From Thomas Jefferson to the Heirs of Bennett Henderson, 7 November 1795
To the Heirs of Bennett Henderson
To John, William, Sally, James, Charles, Isham, Bennet Hilsborough, Eliza, Frances, Lucy and Nancy Crawford Henderson, children of Bennet Henderson deceased.
Be pleased to take notice that on the 24th of November at the dwelling house of Thomas Morgan between the hours of eleven and one in the day, I shall proceed to take the deposition of the said Thomas Morgan by virtue of a commission issued from the high court of Chancery in a suit instituted by me against you in the said court concerning the reflowing of backwater on my mill seat occasioned by your mill dam.
Th: Jefferson
November 7th 1795
MS (CtY); in TJ’s hand, except for dates inserted by Deputy Sheriff Francis Taliaferro beneath TJ’s signature and in blank left by TJ in body of text; with attestation on verso in Taliaferro’s hand, signed and dated by Justice of the Peace Thomas Bell, 17 Nov. 1795, recording Taliaferro’s oath that “he gave the within notice to John & William Henderson on Thursday the 12th of November & that John Henderson Acknolledg that he recd the within Notice for the Rest of the Children.”

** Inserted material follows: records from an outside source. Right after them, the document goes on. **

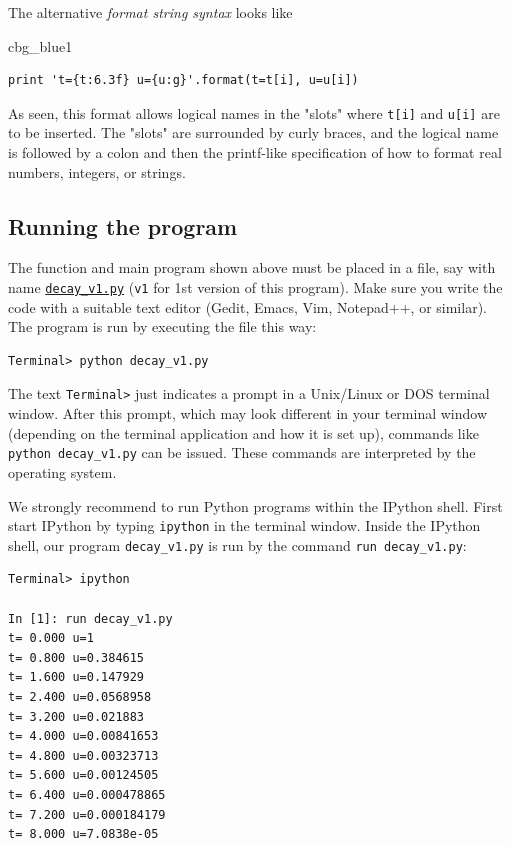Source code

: \documentclass[%
oneside,                 %
final,                   %
10pt]{article}
\newenvironment{_cod_tight}[1]{
   \def\FrameCommand{\colorbox{#1}}
   \FrameRule0.6pt\MakeFramed {\FrameRestore}\vskip3mm}
   {\vskip0mm\endMakeFramed}
\newenvironment{cod}[1]{
\bgroup\rmfamily
\fboxsep=0mm\relax
\begin{_cod_tight}{#1}
\list{}{\parsep=-2mm\parskip=0mm\topsep=0pt\leftmargin=2mm
\rightmargin=2\leftmargin\leftmargin=4pt\relax}
\item\relax}
{\endlist\end{_cod_tight}\egroup}
\begin{document}

The alternative \emph{format string syntax} looks like
\begin{cod}{cbg_blue1}\begin{Verbatim}[numbers=none,fontsize=\fontsize{9pt}{9pt},baselinestretch=0.95,xleftmargin=2mm]
print 't={t:6.3f} u={u:g}'.format(t=t[i], u=u[i])
\end{Verbatim}
\end{cod}
\noindent
As seen, this format allows logical names in the "slots" where
\texttt{t[i]} and \texttt{u[i]} are to be inserted. The "slots" are surrounded
by curly braces, and the logical name is followed by a colon and
then the printf-like specification of how to format real numbers,
integers, or strings.

\subsection{Running the program}

The function and main program shown above must be placed in a file,
say with name \href{{http://tinyurl.com/ofkw6kc/alg/decay_v1.py}}{\nolinkurl{decay_v1.py}} (\texttt{v1} for 1st version of this program).  Make sure you
write the code with a suitable text editor (Gedit, Emacs, Vim,
Notepad++, or similar).  The program is run by executing the file this
way:

\begin{Verbatim}[frame=lines,label=\fbox{{\tiny Terminal}},framesep=2.5mm,framerule=0.7pt,fontsize=\fontsize{9pt}{9pt}]
Terminal> python decay_v1.py
\end{Verbatim}
The text \texttt{Terminal>} just indicates a prompt in a
Unix/Linux or DOS terminal window. After this prompt, which may look
different in your terminal window (depending on the terminal application
and how it is set up), commands like \Verb!python decay_v1.py! can be issued.
These commands are interpreted by the operating system.

We strongly recommend to run Python programs within the IPython shell.
First start IPython by typing \texttt{ipython} in the terminal window.
Inside the IPython shell, our program \Verb!decay_v1.py! is run by the command
\Verb!run decay_v1.py!:

\begin{Verbatim}[frame=lines,label=\fbox{{\tiny Terminal}},framesep=2.5mm,framerule=0.7pt,fontsize=\fontsize{9pt}{9pt}]
Terminal> ipython

In [1]: run decay_v1.py
t= 0.000 u=1
t= 0.800 u=0.384615
t= 1.600 u=0.147929
t= 2.400 u=0.0568958
t= 3.200 u=0.021883
t= 4.000 u=0.00841653
t= 4.800 u=0.00323713
t= 5.600 u=0.00124505
t= 6.400 u=0.000478865
t= 7.200 u=0.000184179
t= 8.000 u=7.0838e-05
\end{Verbatim}
\end{document}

Bennett Henderson’s children are evidently named above, and in other documents relating to TJ’s suit against them, in their birth order. John, the only sibling of legal age at the time of their father’s death in 1793, took the lead in opposing TJ in later lawsuits involving the Henderson family’s lands and mill (Albemarle County Court Order of Guardianship, 9 Oct. 1794, and Craven Peyton’s Bill in Chancery, 5 May 1804, both in ViU: Carr Papers, 19th-century transcript, being part of record of TJ v. Michie in the hand of George Carr; x [1928], 60).
,On 24 Nov. 1795 Thomas Bell and Benjamin Brown took the deposition of the said Thomas Morgan at Morgan’s house, the deponent declaring that he was “aged about ninety four years”; that he had come into TJ’s employ in about April 1766 and worked as miller at TJ’s mill at Shadwell until the mill “was carried away by the great Fresh” of 1771; that he had since that flood lived within half a mile of the mill site; that there had formerly been a shoal near TJ’s mill that was only under water during “a full winter tide” and that a horse ford had crossed the river at the mill; that since the construction of the mill at Mountain Falls by the deceased Bennett Henderson the depth of the “dead water” upstream at TJ’s mill had increased by about two feet, overflowing the shoal, rendering the ford unusable, and making it impossible, in times of high water, to operate a mill wheel on TJ’s site; and that Henderson had built his mill in 1780, when TJ was away on public service, and took from TJ’s property stone that Morgan understood TJ intended to use to rebuild his mill and which Henderson used to construct his own mill dam at Mountain Falls (ViU: Carr Papers, 19th-century transcript, being part of record of TJ v. Michie in the hand of George Carr).
By virtue of a commission: see note to Bill in Chancery on the Henderson Milldam, [24 Sep. 1795].